# Try it
Your job is to retype the records exactly while dropping every picture.

(Saved entries)
-*-*-
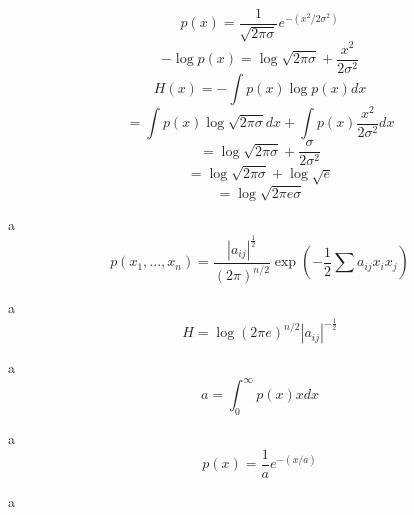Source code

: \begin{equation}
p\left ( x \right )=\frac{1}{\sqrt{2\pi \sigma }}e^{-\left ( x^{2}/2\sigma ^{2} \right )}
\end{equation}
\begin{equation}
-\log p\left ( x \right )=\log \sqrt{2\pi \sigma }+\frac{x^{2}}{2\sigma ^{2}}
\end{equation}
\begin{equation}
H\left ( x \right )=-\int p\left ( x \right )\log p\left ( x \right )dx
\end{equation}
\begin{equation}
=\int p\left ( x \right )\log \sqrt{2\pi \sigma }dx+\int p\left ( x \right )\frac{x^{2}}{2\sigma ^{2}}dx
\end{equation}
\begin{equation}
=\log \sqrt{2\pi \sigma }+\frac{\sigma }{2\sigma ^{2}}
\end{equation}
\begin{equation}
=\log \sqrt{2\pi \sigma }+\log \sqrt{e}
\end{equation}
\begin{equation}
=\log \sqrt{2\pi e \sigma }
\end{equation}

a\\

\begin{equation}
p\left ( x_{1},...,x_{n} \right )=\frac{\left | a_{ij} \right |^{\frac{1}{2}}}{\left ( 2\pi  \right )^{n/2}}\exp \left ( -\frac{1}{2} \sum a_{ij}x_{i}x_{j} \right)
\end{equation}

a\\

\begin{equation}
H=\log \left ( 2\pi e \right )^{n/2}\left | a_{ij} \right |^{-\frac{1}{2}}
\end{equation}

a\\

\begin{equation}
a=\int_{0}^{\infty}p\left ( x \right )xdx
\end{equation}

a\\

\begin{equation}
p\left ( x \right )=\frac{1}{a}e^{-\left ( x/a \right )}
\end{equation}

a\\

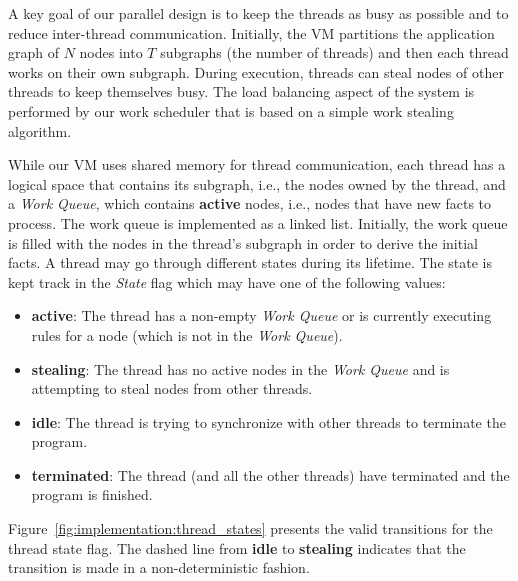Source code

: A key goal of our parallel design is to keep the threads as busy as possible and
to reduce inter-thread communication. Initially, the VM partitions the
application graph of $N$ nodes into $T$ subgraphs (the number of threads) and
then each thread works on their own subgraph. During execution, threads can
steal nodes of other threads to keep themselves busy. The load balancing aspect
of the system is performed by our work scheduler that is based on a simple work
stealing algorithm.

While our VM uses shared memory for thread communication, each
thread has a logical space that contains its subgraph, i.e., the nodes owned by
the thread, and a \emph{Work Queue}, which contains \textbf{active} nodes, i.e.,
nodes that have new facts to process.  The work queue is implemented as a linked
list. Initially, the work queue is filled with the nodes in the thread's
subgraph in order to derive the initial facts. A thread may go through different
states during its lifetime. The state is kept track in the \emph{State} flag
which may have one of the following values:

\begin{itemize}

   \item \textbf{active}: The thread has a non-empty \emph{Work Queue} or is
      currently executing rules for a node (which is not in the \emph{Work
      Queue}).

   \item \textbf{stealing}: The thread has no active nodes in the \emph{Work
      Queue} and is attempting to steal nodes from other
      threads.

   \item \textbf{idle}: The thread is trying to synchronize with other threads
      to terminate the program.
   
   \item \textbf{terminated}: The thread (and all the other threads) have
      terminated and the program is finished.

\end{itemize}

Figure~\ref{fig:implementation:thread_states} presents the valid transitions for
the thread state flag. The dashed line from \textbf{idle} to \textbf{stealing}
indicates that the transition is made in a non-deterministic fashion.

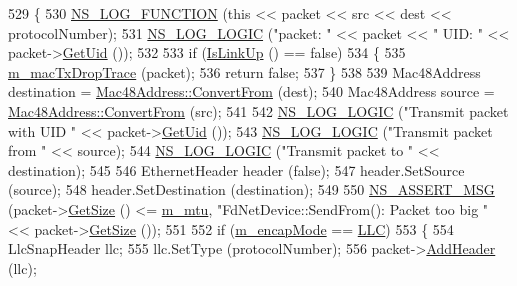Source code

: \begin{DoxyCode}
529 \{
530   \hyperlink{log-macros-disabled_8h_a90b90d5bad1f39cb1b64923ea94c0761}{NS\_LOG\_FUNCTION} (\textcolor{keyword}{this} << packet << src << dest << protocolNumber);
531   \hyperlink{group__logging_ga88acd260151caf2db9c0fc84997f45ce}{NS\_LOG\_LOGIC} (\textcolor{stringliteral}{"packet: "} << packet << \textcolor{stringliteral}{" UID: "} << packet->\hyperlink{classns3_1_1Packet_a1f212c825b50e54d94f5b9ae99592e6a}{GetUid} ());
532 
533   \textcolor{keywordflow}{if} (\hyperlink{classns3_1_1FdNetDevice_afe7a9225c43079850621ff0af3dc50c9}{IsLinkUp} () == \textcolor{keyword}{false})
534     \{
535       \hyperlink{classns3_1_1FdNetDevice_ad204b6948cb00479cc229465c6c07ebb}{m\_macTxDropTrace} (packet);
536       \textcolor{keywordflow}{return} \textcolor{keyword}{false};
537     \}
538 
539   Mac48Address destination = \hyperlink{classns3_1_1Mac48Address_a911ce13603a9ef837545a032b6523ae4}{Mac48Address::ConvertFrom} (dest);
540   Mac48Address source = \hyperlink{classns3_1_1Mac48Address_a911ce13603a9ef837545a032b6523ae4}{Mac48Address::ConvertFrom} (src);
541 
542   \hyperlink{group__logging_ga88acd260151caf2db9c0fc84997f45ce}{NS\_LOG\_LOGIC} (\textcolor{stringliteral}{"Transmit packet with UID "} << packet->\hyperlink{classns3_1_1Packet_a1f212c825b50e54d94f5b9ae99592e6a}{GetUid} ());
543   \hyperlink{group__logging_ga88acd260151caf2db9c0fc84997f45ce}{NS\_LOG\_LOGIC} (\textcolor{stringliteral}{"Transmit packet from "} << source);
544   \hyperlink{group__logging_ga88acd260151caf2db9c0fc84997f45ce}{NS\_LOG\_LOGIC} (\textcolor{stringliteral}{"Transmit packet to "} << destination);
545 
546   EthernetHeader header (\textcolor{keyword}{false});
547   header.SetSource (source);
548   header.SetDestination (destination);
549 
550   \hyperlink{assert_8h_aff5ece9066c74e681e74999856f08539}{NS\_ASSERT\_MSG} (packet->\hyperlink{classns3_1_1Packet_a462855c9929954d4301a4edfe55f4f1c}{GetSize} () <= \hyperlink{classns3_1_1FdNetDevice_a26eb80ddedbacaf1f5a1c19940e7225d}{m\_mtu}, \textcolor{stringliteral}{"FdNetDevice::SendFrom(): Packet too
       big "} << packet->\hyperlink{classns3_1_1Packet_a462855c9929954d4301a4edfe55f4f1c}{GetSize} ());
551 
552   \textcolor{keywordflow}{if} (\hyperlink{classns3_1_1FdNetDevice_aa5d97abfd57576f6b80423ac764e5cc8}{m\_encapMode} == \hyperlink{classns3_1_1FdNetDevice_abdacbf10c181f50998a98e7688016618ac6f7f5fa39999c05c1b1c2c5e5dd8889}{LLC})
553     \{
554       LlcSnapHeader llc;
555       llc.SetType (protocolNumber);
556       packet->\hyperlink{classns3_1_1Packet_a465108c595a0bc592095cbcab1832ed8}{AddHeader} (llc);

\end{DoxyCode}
-*-*-
# Expected output
Source code

: \begin{equation}
p\left ( x \right )=\frac{1}{\sqrt{2\pi \sigma }}e^{-\left ( x^{2}/2\sigma ^{2} \right )}
\end{equation}
\begin{equation}
-\log p\left ( x \right )=\log \sqrt{2\pi \sigma }+\frac{x^{2}}{2\sigma ^{2}}
\end{equation}
\begin{equation}
H\left ( x \right )=-\int p\left ( x \right )\log p\left ( x \right )dx
\end{equation}
\begin{equation}
=\int p\left ( x \right )\log \sqrt{2\pi \sigma }dx+\int p\left ( x \right )\frac{x^{2}}{2\sigma ^{2}}dx
\end{equation}
\begin{equation}
=\log \sqrt{2\pi \sigma }+\frac{\sigma }{2\sigma ^{2}}
\end{equation}
\begin{equation}
=\log \sqrt{2\pi \sigma }+\log \sqrt{e}
\end{equation}
\begin{equation}
=\log \sqrt{2\pi e \sigma }
\end{equation}

a\\

\begin{equation}
p\left ( x_{1},...,x_{n} \right )=\frac{\left | a_{ij} \right |^{\frac{1}{2}}}{\left ( 2\pi  \right )^{n/2}}\exp \left ( -\frac{1}{2} \sum a_{ij}x_{i}x_{j} \right)
\end{equation}

a\\

\begin{equation}
H=\log \left ( 2\pi e \right )^{n/2}\left | a_{ij} \right |^{-\frac{1}{2}}
\end{equation}

a\\

\begin{equation}
a=\int_{0}^{\infty}p\left ( x \right )xdx
\end{equation}

a\\

\begin{equation}
p\left ( x \right )=\frac{1}{a}e^{-\left ( x/a \right )}
\end{equation}

a\\

Source code

: A key goal of our parallel design is to keep the threads as busy as possible and
to reduce inter-thread communication. Initially, the VM partitions the
application graph of $N$ nodes into $T$ subgraphs (the number of threads) and
then each thread works on their own subgraph. During execution, threads can
steal nodes of other threads to keep themselves busy. The load balancing aspect
of the system is performed by our work scheduler that is based on a simple work
stealing algorithm.

While our VM uses shared memory for thread communication, each
thread has a logical space that contains its subgraph, i.e., the nodes owned by
the thread, and a \emph{Work Queue}, which contains \textbf{active} nodes, i.e.,
nodes that have new facts to process.  The work queue is implemented as a linked
list. Initially, the work queue is filled with the nodes in the thread's
subgraph in order to derive the initial facts. A thread may go through different
states during its lifetime. The state is kept track in the \emph{State} flag
which may have one of the following values:

\begin{itemize}

   \item \textbf{active}: The thread has a non-empty \emph{Work Queue} or is
      currently executing rules for a node (which is not in the \emph{Work
      Queue}).

   \item \textbf{stealing}: The thread has no active nodes in the \emph{Work
      Queue} and is attempting to steal nodes from other
      threads.

   \item \textbf{idle}: The thread is trying to synchronize with other threads
      to terminate the program.
   
   \item \textbf{terminated}: The thread (and all the other threads) have
      terminated and the program is finished.

\end{itemize}

Figure~\ref{fig:implementation:thread_states} presents the valid transitions for
the thread state flag. The dashed line from \textbf{idle} to \textbf{stealing}
indicates that the transition is made in a non-deterministic fashion.

Source code

: \begin{DoxyCode}
529 \{
530   \hyperlink{log-macros-disabled_8h_a90b90d5bad1f39cb1b64923ea94c0761}{NS\_LOG\_FUNCTION} (\textcolor{keyword}{this} << packet << src << dest << protocolNumber);
531   \hyperlink{group__logging_ga88acd260151caf2db9c0fc84997f45ce}{NS\_LOG\_LOGIC} (\textcolor{stringliteral}{"packet: "} << packet << \textcolor{stringliteral}{" UID: "} << packet->\hyperlink{classns3_1_1Packet_a1f212c825b50e54d94f5b9ae99592e6a}{GetUid} ());
532 
533   \textcolor{keywordflow}{if} (\hyperlink{classns3_1_1FdNetDevice_afe7a9225c43079850621ff0af3dc50c9}{IsLinkUp} () == \textcolor{keyword}{false})
534     \{
535       \hyperlink{classns3_1_1FdNetDevice_ad204b6948cb00479cc229465c6c07ebb}{m\_macTxDropTrace} (packet);
536       \textcolor{keywordflow}{return} \textcolor{keyword}{false};
537     \}
538 
539   Mac48Address destination = \hyperlink{classns3_1_1Mac48Address_a911ce13603a9ef837545a032b6523ae4}{Mac48Address::ConvertFrom} (dest);
540   Mac48Address source = \hyperlink{classns3_1_1Mac48Address_a911ce13603a9ef837545a032b6523ae4}{Mac48Address::ConvertFrom} (src);
541 
542   \hyperlink{group__logging_ga88acd260151caf2db9c0fc84997f45ce}{NS\_LOG\_LOGIC} (\textcolor{stringliteral}{"Transmit packet with UID "} << packet->\hyperlink{classns3_1_1Packet_a1f212c825b50e54d94f5b9ae99592e6a}{GetUid} ());
543   \hyperlink{group__logging_ga88acd260151caf2db9c0fc84997f45ce}{NS\_LOG\_LOGIC} (\textcolor{stringliteral}{"Transmit packet from "} << source);
544   \hyperlink{group__logging_ga88acd260151caf2db9c0fc84997f45ce}{NS\_LOG\_LOGIC} (\textcolor{stringliteral}{"Transmit packet to "} << destination);
545 
546   EthernetHeader header (\textcolor{keyword}{false});
547   header.SetSource (source);
548   header.SetDestination (destination);
549 
550   \hyperlink{assert_8h_aff5ece9066c74e681e74999856f08539}{NS\_ASSERT\_MSG} (packet->\hyperlink{classns3_1_1Packet_a462855c9929954d4301a4edfe55f4f1c}{GetSize} () <= \hyperlink{classns3_1_1FdNetDevice_a26eb80ddedbacaf1f5a1c19940e7225d}{m\_mtu}, \textcolor{stringliteral}{"FdNetDevice::SendFrom(): Packet too
       big "} << packet->\hyperlink{classns3_1_1Packet_a462855c9929954d4301a4edfe55f4f1c}{GetSize} ());
551 
552   \textcolor{keywordflow}{if} (\hyperlink{classns3_1_1FdNetDevice_aa5d97abfd57576f6b80423ac764e5cc8}{m\_encapMode} == \hyperlink{classns3_1_1FdNetDevice_abdacbf10c181f50998a98e7688016618ac6f7f5fa39999c05c1b1c2c5e5dd8889}{LLC})
553     \{
554       LlcSnapHeader llc;
555       llc.SetType (protocolNumber);
556       packet->\hyperlink{classns3_1_1Packet_a465108c595a0bc592095cbcab1832ed8}{AddHeader} (llc);

\end{DoxyCode}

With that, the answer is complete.